With the popularization of TYPE-C architecture proposed by the USB (Universal Serial Bus) alliance, charging compatibility between mobile terminals of various manufacturers and different TYPEs of mobile devices is standardized. However, after the charging path structure is normalized, the GND voltage difference still exists, which does not disappear with the specification of the charging path. The GND voltage difference is a difference between the adapter ground level (i.e., the level of the ground plane) and the ground level of the device to be charged, and varies with changes in the GND impedance and the charging current value. The device to be charged can be any type of device requiring charging, such as various electronic devices. For convenience of explanation, the following explanation will be made taking a mobile terminal as an example of a device to be charged.

When the mobile terminal communicates with the adapter, the transmitting side determines the voltage value of the communication signal according to the voltage value of its own ground level, and the receiving side processes the communication signal based on the voltage value of its own ground level when recognizing the communication signal. When the GND voltage difference is too large, the receiver may be misjudged.

For example, the mobile terminal ground level is 0V, the adapter ground level is 5V, and when the mobile terminal needs to transmit logic 1, a high level signal (e.g., 5V voltage signal) may be superimposed on the mobile terminal ground level 0V to generate a communication signal corresponding to logic 1, and the communication signal is transmitted to the adapter. When the adapter receives the communication signal, the adapter recognizes the communication signal by taking the self ground level 5V as a judgment standard. When a 5V communication signal is received, since the voltage difference between the communication signal and the adapter's own ground level is too small, the adapter easily recognizes the communication signal as a logic 0 instead of a logic 1, resulting in occurrence of erroneous determination.

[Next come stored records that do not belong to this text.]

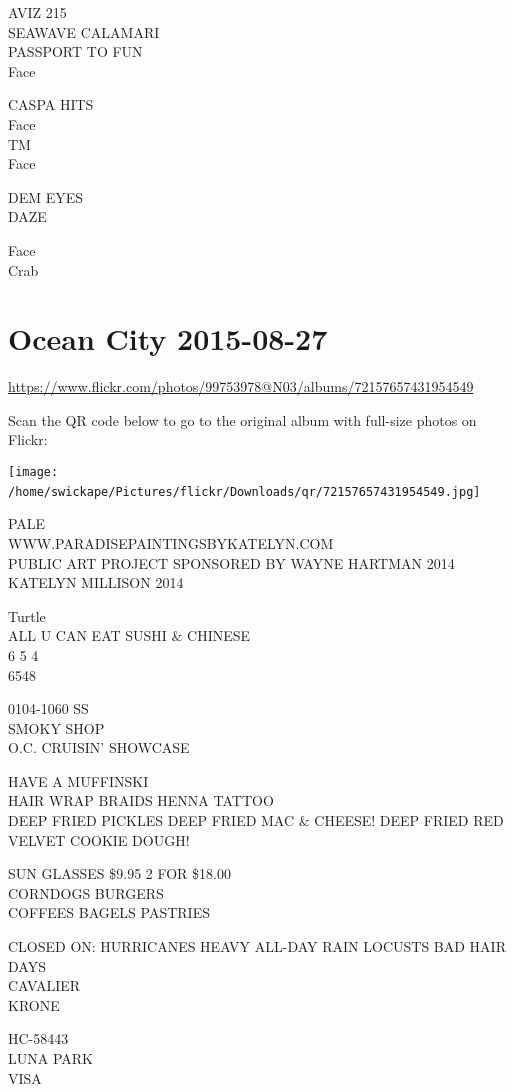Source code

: \documentclass[10pt,letterpaper]{article}
\begin{document}
AVIZ 215\\
SEAWAVE CALAMARI\\
PASSPORT TO FUN\\
Face

CASPA HITS\\
Face\\
TM\\
Face

DEM EYES\\
DAZE

Face\\
Crab
\

\section*{Ocean City 2015-08-27}

\url{https://www.flickr.com/photos/99753978@N03/albums/72157657431954549}

Scan the QR code below to go to the original album with full-size photos on Flickr:

\texttt{[image: /home/swickape/Pictures/flickr/Downloads/qr/72157657431954549.jpg]}
\

PALE\\
WWW.PARADISEPAINTINGSBYKATELYN.COM\\
PUBLIC ART PROJECT SPONSORED BY WAYNE HARTMAN 2014\\
KATELYN MILLISON 2014

Turtle\\
ALL U CAN EAT SUSHI \& CHINESE\\
6 5 4\\
6548

0104{-}1060 SS\\
SMOKY SHOP\\
O.C. CRUISIN' SHOWCASE

HAVE A MUFFINSKI\\
HAIR WRAP BRAIDS HENNA TATTOO\\
DEEP FRIED PICKLES  DEEP FRIED MAC \& CHEESE!  DEEP FRIED RED VELVET COOKIE DOUGH!

SUN GLASSES \$9.95 2 FOR \$18.00\\
CORNDOGS BURGERS\\
COFFEES BAGELS PASTRIES

CLOSED ON: HURRICANES HEAVY ALL{-}DAY RAIN LOCUSTS BAD HAIR DAYS\\
CAVALIER\\
KRONE

HC{-}58443\\
LUNA PARK\\
VISA
\end{document}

Therefore, in a large-current charging scene, the GND voltage difference which increases with the increase of the charging current brings real influence on the charging communication signal level and the USB communication signal level. In order to overcome the foregoing problem, it is necessary to detect the GND impedance to determine the current GND voltage difference from the GND impedance and the current charging current value, so that the adaptor identifies the communication signal based on the current GND voltage difference, thereby reducing the influence of the large current charging on the communication logic level.

However, as for the background art, there is a problem in the prior art that the detection process is complicated when detecting the GND impedance. The inventor researches and finds that the problem is caused because the prior art needs the adapter to perform detection after handshaking communication with the mobile terminal, and the GND impedance cannot be unilaterally calculated through the adapter, so that the problems of low detection efficiency and complex detection process are caused. In addition, in the prior art, when calculating the GND impedance, the charging data of the mobile terminal in different charging stages (or different charging voltage intervals) needs to be collected first, and calculation is performed according to the charging data, and calculation cannot be performed according to the charging data in the same charging stage (or the same charging voltage interval), which further causes the problems of low detection efficiency and complex detection process.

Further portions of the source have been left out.